Die Türklinke wurde erneut knarrend herabgedrückt. Sie konnten das Tier hinter dem Holz hecheln hören. Es sprang nun mit den Vorderläufen an der Tür hoch. Die Krallen schabten über das Holz.
«Verdammt, sucht euch endlich ein Versteck!» Chris Stimme klang schrill.
Mick riss den zweiten Schrank auf. Besen und Eimer fielen ihm entgegen. Er schob alles mit dem Fuß beiseite. Dann griff er sich den hektisch umherblickenden Finn am Rucksack, schob ihn kurzerhand in den Schrank und schloss die Türen. Sicherheitshalber drehte er den Schlüssel um. Dann wandte er sich zur letzten Versteckmöglichkeit.
Er half Chris, über den Rand ins Fass zu klettern, warf die Taschen hinein und zwängte sich selbst hinterher. Chris zog den hölzernen Deckel über ihre Köpfe. Zitternd hockten sie im Dunkel.
«Glaubst du echt, der findet uns hier drin nicht?», flüsterte Mick.

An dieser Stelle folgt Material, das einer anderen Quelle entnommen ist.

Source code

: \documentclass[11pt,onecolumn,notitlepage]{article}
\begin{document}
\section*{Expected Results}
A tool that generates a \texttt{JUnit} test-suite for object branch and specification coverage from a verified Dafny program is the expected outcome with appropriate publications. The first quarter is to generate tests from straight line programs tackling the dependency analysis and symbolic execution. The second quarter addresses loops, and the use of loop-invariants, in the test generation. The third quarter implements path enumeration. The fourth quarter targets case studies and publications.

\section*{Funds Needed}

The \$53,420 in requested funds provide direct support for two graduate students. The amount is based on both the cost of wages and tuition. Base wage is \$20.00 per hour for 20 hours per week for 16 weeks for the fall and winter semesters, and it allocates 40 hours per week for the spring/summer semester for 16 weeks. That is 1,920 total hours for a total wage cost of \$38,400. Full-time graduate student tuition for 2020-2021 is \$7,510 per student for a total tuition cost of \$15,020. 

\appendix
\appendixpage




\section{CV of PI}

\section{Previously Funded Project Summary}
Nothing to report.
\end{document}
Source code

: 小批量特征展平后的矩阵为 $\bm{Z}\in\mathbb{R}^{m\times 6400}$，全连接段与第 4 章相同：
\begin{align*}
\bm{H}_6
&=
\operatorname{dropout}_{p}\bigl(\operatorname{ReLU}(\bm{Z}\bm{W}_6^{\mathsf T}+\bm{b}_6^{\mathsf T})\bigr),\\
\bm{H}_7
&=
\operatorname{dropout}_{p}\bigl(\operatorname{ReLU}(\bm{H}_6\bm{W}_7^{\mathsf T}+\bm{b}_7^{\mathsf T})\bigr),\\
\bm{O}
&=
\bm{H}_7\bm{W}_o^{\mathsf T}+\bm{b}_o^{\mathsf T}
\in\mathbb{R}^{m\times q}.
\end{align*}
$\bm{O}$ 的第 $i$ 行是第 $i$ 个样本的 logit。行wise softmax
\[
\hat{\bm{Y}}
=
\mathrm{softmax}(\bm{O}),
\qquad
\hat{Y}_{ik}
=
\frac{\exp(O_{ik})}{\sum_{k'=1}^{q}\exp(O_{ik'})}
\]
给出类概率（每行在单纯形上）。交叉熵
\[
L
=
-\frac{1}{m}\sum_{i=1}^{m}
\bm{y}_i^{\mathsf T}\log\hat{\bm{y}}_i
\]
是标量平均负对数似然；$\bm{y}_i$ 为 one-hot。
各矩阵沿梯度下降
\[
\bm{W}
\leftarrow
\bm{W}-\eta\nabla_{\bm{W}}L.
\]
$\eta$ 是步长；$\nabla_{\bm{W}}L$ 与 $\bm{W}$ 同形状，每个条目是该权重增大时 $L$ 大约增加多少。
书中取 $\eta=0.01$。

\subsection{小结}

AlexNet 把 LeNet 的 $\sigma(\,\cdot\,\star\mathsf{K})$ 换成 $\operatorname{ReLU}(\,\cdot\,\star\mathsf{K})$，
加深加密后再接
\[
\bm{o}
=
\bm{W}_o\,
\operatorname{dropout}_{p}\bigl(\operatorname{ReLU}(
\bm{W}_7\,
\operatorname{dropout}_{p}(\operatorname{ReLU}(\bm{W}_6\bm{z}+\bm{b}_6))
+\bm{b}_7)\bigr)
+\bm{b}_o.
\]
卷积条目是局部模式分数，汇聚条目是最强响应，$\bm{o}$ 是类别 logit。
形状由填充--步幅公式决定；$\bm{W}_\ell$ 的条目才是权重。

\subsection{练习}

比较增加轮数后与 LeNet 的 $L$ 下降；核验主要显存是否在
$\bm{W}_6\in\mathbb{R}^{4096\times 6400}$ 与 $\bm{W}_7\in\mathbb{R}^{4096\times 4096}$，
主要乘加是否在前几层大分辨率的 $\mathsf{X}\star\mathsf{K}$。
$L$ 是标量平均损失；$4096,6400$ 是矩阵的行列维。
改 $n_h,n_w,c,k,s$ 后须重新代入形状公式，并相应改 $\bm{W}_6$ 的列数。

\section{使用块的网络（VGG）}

«Weiß nicht. Hätte jetzt aber nichts dagegen, wenn Nathaniel ...», konnte Chris noch sagen, dann schwang die Küchentür langsam auf.
Das Fass war alt und rissig. Durch die größeren Risse sahen die Jungen einen vierbeinigen Schatten, der langsam in die dunkle Küche schlich. Die roten Augen des Tieres glommen von einem inneren Feuer. Aber noch viel schlimmer, hinter ihm folgen weitere, kleinere Schatten. Und alle besaßen diese glühenden Kohlenaugen.